How to access a class from one cuda kernel in the next kernel

Question

I have a dev variable which I used to allocate space on the device using a class header.

Neu *dev_NN;
cudaStatus = cudaMalloc((void**)&dev_NN, sizeof(Neu));

Then I call a kernel which initialises the class on the GPU.

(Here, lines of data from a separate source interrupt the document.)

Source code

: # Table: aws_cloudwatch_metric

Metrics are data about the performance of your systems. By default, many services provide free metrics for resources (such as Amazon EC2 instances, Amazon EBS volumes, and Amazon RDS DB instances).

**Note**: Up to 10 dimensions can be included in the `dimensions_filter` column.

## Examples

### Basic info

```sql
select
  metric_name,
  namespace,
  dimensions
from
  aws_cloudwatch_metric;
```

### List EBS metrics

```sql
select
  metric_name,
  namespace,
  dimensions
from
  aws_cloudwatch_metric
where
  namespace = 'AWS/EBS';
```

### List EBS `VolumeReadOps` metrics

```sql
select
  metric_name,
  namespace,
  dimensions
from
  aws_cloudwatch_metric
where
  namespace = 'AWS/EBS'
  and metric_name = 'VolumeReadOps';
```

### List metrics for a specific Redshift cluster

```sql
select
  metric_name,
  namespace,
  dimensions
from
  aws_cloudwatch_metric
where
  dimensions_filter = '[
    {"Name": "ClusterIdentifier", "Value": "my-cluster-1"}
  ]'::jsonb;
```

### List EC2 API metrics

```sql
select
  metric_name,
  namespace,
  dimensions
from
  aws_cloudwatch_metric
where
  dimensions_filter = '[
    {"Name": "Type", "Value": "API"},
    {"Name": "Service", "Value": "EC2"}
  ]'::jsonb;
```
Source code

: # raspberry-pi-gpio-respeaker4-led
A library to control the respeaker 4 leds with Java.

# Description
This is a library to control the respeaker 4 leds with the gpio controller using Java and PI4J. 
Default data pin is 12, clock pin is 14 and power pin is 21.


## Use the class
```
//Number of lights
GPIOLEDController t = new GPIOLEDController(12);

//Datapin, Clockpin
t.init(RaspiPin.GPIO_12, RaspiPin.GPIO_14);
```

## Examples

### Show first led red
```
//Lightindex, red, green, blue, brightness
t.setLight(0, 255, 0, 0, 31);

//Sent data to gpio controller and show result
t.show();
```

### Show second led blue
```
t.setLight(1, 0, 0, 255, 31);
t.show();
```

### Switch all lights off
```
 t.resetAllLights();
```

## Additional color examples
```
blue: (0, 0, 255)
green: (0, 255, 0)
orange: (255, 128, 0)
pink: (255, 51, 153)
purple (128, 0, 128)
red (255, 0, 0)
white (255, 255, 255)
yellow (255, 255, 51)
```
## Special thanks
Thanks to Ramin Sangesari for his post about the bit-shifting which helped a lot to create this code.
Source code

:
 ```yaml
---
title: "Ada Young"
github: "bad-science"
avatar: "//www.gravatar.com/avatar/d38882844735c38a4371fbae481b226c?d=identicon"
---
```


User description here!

KGNN<<<1, threadsPerBlock>>>(dev_LaySze, dev_NN);

in the kernel

__global__ void KGNN(int * dev_LaySze, Neu * NN)
{
    ...
    NN = Neu(dev_LaySze[0], dev_LaySze[1], dev_LaySze[2]);
}  

After the return of this kernel I want to use another kernel to input data to class methods and retrieve output data (the allocators and copies are already done and work), such as

__global__ void KGFF(double *dev_inp,  double *dev_outp, int *DataSize)
{
    int i = threadIdx.x;
    ...
    NN.Analyse(dev_inp, dev_outp, DataSize );
}

The second kernel knows nothing about the class that was created. As you would expect NN is unrecognised. How do I access the first NN without re-creating the class and re-initialising it? The second kernel has to be called several times, remembering the changes it made to the class variables earlier. I don't want to use the class with the CPU, only the GPU, and I don't want to pass it back and forth each time.

Answer 1

I don't think this has anything to do with CUDA, actually. I believe a similar problem would be observed if you tried this in ordinary C++ (assuming the pointer to NN is not a global variable).

The key aspect of the solution as pointed out by Park Young-Bae is simply to pass the pointer to the allocated space for NN to both kernels. There were a few other changes that I think needed to be made to what you have shown, according to my understanding of what you are trying to do (since you haven't posted a complete code.) Here's a fully worked example:

$ cat t635.cu
#include <stdio.h>

class MC {

  int md;
  public:
  __host__ __device__ int get_md() { return md;}
  __host__ __device__ MC(int val) { md = val; }
};

__global__ void kernel1(MC *d){

  *d = MC(3);
}

__global__ void kernel2(MC *d){

  printf("val = %d\n", d->get_md());
}

int main(){

  MC *d_obj;
  cudaMalloc(&d_obj, sizeof(MC));
  kernel1<<<1,1>>>(d_obj);
  kernel2<<<1,1>>>(d_obj);
  cudaDeviceSynchronize();
  return 0;
}
$ nvcc -arch=sm_20 -o t635 t635.cu
$ ./t635
val = 3
$

The other changes I suggest:

1. in your first kernel, you're passing a pointer (NN) (which presumably you have made a device allocation for), and then you are creating an opject and copying that object to the allocated space. In that case I think you need:

   *NN = Neu(dev_LaySze[0], dev_LaySze[1], dev_LaySze[2]);
   

2. in your second kernel, if NN is a pointer, we must use:

   NN->Analyse(dev_inp, dev_outp, DataSize );
   

I have made those two changes to my posted example. Again, I think this is all just C++ mechanics, not anything specific to CUDA.